> **WORK REQUIRED**
Look through the entries below and extract exactly the lines from the one containing "with your data)_" through the one containing "### Durable (established, 3+ reinforcements)", ends included.

> **ENTRIES SUPPLIED**
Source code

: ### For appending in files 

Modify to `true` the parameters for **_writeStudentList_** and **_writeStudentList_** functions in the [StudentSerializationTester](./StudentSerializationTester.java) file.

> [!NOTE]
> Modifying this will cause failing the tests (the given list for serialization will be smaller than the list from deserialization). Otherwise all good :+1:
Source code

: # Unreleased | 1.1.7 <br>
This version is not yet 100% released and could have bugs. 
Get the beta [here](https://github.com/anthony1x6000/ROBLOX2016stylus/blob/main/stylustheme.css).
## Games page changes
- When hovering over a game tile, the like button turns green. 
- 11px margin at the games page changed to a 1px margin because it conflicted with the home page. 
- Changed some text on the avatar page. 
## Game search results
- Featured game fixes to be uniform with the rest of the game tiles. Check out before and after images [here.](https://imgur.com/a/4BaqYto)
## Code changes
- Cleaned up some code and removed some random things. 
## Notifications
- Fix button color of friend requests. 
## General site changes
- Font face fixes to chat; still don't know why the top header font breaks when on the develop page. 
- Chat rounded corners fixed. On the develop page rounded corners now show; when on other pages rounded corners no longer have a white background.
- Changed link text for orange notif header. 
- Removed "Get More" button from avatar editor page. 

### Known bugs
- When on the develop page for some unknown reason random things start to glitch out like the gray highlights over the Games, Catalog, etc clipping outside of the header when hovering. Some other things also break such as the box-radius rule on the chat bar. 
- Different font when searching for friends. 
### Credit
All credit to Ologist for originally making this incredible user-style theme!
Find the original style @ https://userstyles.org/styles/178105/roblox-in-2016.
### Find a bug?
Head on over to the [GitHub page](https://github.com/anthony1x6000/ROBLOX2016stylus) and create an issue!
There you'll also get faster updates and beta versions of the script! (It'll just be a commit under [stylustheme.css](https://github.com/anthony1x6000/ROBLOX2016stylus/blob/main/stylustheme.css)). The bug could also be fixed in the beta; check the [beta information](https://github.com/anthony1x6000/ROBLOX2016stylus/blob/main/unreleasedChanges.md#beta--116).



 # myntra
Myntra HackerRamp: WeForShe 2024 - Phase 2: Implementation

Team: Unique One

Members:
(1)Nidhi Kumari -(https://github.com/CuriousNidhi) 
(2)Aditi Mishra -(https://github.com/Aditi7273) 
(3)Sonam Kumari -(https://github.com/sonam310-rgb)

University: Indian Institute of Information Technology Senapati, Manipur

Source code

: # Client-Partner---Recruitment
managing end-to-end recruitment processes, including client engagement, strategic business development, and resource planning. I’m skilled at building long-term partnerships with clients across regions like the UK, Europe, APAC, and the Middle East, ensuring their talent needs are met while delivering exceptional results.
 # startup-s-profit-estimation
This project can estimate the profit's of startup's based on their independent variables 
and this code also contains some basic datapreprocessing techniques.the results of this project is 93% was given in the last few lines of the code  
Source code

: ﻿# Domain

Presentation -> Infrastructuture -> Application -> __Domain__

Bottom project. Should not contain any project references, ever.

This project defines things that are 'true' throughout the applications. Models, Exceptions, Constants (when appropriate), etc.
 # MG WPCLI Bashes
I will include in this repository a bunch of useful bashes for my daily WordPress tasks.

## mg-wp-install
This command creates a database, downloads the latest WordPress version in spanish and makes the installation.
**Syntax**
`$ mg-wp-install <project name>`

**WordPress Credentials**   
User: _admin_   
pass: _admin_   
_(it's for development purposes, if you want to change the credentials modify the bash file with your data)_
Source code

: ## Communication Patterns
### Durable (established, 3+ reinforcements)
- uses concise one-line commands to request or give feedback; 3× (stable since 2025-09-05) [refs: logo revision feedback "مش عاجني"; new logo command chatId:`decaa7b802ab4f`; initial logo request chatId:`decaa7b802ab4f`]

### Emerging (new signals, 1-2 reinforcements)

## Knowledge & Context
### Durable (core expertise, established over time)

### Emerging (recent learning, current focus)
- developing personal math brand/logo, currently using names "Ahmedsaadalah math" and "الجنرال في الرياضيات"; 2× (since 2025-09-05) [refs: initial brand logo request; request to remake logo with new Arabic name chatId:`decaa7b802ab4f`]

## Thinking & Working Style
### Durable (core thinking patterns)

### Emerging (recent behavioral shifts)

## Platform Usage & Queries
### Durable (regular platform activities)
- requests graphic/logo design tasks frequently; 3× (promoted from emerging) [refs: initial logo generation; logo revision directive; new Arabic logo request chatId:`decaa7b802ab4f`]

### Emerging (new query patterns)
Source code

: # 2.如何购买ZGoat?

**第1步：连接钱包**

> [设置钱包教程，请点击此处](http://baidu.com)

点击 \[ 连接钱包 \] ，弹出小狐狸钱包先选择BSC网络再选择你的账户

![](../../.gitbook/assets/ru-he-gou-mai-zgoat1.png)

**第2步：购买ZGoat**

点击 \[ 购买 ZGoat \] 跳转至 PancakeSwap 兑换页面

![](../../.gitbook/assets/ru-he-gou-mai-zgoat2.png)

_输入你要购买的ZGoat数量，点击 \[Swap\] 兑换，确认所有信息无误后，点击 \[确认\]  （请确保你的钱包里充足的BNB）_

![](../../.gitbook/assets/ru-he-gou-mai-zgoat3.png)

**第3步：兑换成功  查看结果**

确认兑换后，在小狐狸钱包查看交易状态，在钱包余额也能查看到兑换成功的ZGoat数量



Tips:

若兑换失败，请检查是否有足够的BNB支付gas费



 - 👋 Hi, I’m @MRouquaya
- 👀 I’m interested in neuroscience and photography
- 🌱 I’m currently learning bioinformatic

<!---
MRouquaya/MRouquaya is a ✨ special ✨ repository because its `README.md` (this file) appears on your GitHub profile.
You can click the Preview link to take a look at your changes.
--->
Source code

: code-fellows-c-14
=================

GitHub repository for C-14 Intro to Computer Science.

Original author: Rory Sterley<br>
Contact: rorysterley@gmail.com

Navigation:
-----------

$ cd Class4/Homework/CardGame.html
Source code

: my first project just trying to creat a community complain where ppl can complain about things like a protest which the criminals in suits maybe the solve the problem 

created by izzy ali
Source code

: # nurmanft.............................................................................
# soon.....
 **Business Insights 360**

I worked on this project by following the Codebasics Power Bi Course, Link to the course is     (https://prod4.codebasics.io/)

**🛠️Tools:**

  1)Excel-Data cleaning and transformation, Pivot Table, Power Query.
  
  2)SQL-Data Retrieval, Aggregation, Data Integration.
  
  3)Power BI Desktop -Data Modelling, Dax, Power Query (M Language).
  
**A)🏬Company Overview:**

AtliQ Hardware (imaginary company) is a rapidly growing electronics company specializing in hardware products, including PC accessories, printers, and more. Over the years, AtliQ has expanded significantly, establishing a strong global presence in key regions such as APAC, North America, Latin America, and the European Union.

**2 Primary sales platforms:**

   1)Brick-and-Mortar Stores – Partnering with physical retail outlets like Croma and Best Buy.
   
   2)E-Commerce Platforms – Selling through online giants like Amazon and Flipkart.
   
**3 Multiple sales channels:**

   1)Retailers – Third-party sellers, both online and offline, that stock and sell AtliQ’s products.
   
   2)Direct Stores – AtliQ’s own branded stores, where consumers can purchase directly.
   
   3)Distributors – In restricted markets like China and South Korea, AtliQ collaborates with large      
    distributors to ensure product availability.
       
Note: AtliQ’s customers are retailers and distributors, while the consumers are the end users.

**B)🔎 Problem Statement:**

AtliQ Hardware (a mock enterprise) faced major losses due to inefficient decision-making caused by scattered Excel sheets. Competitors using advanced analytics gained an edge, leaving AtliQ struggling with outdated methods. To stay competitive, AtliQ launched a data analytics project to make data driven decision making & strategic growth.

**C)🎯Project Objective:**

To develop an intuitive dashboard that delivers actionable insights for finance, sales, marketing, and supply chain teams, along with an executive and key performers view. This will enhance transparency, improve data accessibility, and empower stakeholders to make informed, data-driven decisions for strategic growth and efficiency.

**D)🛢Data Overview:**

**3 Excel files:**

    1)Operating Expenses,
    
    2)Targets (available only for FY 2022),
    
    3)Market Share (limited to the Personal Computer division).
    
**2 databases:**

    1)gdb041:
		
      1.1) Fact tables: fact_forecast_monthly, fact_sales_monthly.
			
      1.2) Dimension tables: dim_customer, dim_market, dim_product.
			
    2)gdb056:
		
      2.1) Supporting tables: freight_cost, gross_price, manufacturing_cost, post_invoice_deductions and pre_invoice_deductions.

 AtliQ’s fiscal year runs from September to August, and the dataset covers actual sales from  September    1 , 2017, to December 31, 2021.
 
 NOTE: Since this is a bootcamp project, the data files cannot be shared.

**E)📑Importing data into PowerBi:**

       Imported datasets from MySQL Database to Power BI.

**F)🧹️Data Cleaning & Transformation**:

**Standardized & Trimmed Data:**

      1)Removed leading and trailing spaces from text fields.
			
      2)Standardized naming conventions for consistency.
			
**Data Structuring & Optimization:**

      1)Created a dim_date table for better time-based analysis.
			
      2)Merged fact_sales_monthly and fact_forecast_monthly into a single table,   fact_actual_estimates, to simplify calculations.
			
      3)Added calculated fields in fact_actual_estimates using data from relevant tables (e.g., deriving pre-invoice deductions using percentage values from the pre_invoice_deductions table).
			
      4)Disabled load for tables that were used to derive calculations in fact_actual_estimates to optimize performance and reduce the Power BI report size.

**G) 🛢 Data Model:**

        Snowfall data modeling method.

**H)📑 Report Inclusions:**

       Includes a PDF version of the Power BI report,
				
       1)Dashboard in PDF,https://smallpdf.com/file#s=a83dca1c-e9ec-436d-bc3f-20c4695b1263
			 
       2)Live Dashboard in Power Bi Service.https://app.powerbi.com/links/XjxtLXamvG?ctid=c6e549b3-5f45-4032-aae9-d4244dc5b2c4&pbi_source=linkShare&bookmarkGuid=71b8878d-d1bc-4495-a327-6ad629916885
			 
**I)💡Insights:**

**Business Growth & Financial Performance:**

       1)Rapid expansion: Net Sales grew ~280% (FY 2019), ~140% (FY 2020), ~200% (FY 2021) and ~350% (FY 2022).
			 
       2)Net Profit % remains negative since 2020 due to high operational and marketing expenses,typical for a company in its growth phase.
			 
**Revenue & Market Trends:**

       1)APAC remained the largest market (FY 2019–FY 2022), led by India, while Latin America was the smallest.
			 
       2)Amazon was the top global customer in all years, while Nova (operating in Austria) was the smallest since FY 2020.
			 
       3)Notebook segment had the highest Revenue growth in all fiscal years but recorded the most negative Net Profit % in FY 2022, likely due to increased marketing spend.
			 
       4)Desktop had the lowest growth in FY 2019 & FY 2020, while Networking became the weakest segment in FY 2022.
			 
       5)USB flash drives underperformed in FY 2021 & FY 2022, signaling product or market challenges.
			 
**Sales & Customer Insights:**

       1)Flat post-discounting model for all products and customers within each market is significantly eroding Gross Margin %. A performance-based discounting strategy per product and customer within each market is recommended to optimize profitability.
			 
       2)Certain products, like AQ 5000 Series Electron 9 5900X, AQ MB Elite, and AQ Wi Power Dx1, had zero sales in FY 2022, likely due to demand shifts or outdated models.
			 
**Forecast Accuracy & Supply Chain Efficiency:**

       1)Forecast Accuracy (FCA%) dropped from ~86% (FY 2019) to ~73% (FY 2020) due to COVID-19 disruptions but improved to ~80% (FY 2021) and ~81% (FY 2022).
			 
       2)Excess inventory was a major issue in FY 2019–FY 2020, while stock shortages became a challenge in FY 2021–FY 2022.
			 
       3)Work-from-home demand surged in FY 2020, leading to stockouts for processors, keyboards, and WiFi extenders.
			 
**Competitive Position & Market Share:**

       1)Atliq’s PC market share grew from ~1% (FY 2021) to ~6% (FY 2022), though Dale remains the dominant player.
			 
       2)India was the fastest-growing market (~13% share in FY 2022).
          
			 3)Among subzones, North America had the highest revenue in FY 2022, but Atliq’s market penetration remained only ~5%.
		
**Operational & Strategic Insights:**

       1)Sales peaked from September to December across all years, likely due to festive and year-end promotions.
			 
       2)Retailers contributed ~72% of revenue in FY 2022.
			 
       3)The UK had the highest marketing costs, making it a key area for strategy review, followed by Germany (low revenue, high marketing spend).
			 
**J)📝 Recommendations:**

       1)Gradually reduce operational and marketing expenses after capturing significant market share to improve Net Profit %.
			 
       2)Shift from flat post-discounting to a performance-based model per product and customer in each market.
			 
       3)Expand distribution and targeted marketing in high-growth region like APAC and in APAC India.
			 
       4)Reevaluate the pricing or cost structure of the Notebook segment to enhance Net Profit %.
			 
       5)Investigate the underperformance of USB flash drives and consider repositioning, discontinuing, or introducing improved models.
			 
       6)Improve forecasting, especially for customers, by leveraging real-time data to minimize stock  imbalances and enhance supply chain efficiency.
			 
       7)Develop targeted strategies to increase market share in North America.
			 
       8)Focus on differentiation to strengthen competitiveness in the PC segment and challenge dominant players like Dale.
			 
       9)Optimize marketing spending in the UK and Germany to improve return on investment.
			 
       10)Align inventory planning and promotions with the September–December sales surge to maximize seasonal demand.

> **RESULT FOR THIS TASK**
_(it's for development purposes, if you want to change the credentials modify the bash file with your data)_
Source code

: ## Communication Patterns
### Durable (established, 3+ reinforcements)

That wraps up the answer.